異世界で主人公が後妻を「お母さん」呼びで助け出そうとするシーンがあるのですが、この時の「お母さん」のセリフに感情が全然入って無くて凄く良いです。声優さんが下手なわけではありません。このシーンに来るまで主人公が後妻を母親と認識したくなるような出来事が無いからです。しかし主人公は敢えて「お母さん」と呼びかける。(この女、お母さんて呼んでやらないと動かなそうだな)っていう、後妻がめんどくさい女だってことを主人公が分かってるという描写が震えます。この親子関係の描き方もホラーっぽい。
かと言ってホントの母親との描写がしっかりしているかというとそんなことはなくて、複雑に表現したせいでこっちの感情が迷子になってしまった感があります。

終盤は怒涛の風呂敷たたみからの即米津戦法で謎の感動を覚えそうになりますが?マークに阻害されます。素直に感動できるかどうかは人によるところでしょうが、「あれ?良い話…だった の か??」となりました。

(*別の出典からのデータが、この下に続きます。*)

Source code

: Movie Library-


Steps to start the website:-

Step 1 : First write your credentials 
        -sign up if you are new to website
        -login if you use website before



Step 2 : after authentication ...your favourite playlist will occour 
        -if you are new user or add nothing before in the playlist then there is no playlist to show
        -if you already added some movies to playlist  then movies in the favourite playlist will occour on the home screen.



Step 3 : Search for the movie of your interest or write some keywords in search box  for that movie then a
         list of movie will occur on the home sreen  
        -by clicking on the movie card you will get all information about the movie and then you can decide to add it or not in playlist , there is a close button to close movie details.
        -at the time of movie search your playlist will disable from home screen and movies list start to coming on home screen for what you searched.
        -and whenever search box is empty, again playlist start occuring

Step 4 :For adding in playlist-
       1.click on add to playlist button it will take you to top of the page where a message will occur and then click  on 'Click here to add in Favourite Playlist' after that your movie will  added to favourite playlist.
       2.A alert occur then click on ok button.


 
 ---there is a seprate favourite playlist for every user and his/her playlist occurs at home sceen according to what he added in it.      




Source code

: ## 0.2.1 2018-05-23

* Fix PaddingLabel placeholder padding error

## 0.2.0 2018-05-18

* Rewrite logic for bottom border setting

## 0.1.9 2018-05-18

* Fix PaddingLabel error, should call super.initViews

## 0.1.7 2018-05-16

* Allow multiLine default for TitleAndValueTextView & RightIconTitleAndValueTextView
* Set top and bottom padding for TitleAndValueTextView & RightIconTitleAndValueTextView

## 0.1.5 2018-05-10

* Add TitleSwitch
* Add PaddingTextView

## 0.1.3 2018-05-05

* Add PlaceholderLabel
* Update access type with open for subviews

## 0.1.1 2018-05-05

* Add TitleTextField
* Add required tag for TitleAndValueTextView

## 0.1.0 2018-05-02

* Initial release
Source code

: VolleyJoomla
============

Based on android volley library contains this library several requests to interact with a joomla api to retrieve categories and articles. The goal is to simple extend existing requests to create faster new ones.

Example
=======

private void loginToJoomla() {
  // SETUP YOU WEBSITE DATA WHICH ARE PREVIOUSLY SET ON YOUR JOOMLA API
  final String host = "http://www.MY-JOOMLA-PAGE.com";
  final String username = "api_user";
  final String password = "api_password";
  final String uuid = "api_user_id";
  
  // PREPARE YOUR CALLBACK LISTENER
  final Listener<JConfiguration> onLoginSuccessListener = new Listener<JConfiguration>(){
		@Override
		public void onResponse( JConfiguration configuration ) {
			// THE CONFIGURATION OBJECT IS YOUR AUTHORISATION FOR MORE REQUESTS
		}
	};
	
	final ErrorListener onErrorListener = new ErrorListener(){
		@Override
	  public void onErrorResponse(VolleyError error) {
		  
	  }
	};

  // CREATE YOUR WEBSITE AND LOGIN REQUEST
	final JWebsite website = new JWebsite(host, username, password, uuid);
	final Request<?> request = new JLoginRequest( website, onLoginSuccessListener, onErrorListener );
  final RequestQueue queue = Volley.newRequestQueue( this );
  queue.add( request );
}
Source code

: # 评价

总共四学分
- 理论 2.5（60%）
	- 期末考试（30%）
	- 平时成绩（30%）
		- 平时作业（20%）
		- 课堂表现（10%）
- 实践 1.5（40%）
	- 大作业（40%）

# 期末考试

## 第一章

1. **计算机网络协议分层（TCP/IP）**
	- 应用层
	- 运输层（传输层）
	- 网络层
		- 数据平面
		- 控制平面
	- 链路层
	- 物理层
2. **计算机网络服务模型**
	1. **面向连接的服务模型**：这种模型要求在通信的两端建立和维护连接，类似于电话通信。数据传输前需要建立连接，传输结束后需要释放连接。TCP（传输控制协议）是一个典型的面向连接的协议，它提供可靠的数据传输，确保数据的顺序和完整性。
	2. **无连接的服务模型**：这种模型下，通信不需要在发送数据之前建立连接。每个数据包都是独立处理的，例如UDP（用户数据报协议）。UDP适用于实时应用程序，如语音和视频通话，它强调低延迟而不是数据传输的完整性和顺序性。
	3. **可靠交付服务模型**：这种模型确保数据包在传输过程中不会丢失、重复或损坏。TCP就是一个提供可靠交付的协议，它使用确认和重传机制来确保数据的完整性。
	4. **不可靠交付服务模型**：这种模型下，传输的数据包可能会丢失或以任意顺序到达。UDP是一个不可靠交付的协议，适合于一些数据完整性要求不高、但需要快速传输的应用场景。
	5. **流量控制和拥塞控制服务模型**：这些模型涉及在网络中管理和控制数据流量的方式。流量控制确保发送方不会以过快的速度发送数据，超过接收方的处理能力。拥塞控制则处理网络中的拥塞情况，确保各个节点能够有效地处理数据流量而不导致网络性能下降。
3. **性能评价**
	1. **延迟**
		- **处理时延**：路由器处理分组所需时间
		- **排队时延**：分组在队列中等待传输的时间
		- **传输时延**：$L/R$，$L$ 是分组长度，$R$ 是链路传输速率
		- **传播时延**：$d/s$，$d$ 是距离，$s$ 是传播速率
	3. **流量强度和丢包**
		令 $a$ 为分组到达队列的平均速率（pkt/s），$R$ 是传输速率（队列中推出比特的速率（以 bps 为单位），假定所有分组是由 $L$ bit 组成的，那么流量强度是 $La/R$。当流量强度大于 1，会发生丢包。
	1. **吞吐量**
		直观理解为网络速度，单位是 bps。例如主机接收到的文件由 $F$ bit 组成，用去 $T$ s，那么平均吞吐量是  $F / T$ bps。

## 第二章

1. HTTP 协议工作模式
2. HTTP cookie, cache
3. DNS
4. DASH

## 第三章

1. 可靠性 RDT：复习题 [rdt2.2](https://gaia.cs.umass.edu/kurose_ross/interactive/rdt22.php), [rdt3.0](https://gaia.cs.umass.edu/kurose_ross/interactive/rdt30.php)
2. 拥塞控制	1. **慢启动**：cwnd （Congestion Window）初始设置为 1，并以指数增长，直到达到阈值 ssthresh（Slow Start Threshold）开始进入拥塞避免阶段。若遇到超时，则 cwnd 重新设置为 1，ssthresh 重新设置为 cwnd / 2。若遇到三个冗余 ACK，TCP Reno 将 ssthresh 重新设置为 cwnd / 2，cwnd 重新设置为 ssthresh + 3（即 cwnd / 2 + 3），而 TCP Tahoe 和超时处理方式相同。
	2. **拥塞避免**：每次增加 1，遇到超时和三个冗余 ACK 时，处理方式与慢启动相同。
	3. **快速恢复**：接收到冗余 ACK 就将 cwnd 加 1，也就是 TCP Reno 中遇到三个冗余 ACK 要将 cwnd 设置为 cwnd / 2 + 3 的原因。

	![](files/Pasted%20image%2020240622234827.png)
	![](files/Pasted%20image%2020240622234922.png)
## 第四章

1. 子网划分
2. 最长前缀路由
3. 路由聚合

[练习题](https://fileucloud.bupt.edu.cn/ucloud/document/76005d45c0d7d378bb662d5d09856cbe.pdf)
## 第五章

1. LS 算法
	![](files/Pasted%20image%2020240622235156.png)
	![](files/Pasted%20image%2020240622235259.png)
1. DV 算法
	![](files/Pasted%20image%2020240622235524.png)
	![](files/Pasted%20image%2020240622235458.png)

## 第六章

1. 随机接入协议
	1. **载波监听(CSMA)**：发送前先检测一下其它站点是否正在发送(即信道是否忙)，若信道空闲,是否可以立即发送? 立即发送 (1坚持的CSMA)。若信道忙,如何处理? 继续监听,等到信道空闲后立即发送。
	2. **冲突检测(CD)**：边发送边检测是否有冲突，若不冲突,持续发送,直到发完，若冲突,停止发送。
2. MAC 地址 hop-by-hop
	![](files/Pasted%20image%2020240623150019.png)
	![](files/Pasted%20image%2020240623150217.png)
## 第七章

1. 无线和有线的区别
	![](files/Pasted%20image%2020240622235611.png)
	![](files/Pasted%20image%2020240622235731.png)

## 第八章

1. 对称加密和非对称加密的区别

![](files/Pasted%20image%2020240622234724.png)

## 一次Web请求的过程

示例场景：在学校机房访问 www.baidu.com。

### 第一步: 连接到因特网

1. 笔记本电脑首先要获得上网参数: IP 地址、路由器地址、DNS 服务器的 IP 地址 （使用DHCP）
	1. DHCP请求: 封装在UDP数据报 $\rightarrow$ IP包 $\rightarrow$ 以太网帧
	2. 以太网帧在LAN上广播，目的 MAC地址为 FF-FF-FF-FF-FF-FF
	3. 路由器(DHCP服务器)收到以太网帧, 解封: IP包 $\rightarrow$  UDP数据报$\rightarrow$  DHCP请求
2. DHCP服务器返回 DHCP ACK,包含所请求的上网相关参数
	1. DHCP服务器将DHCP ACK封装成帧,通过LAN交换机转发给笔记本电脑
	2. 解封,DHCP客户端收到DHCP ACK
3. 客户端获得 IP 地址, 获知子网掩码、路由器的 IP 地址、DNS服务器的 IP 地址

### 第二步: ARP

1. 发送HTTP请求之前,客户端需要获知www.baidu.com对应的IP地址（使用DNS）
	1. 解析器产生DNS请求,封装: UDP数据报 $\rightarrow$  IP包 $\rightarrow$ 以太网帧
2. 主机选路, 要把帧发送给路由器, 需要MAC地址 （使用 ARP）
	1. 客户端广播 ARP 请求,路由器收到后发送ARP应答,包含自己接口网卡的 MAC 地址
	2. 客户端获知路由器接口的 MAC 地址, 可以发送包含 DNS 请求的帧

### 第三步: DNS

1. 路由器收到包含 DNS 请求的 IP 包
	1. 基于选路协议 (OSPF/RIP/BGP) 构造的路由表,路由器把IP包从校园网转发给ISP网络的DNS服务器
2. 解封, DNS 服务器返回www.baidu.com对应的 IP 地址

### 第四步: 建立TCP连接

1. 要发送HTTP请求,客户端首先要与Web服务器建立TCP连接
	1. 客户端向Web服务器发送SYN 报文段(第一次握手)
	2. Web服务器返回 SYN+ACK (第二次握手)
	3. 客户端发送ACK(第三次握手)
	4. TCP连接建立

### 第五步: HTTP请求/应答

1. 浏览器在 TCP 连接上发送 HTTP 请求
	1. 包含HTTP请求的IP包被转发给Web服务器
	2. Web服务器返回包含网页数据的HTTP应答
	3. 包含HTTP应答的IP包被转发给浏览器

人物では主人公が若き日の駿、異世界の主的な大叔父が今の駿というのは分かりやすい。周りのキャラクターも誰かに見立てた時、なんだかんだあったが相棒として去っていったアオサギが高畑勲氏で、めちゃくちゃにしてぶっ壊したが図々しく居座っているインコ大王が鈴木敏夫なのかなぁと。
そうなると息子の吾朗は?後妻が生んだ異母弟だろうか。彼は別に希望ある存在としては全く描かれていない。ぬぼーっとしたアホ面を1秒ほど晒したシーンしかない。期待もされていない。吾朗…生きてて辛そうだな。
終盤からオチ、作品全体を上手くまとめているなぁと思ったつぶやきがこちら

凄くないですか?ほんこれです。

結局どうだった?

率直な感想のところでも書きましたが、今回は全く情報が無かったので事前にハードルの高さをどう設定したかで公開直後の評価は分かれると思います。自分もワンチャンもう一度ナウシカやラピュタのような作品が観れるのではないだろうかと期待しなかったわけではありませんが、かなり低く設定していたので映画館の料金分、元はとったと思えるくらいは良かったと思います。つくりはホラー映画なのでオチやギミックを知った上でもう一度確認してみたいですね。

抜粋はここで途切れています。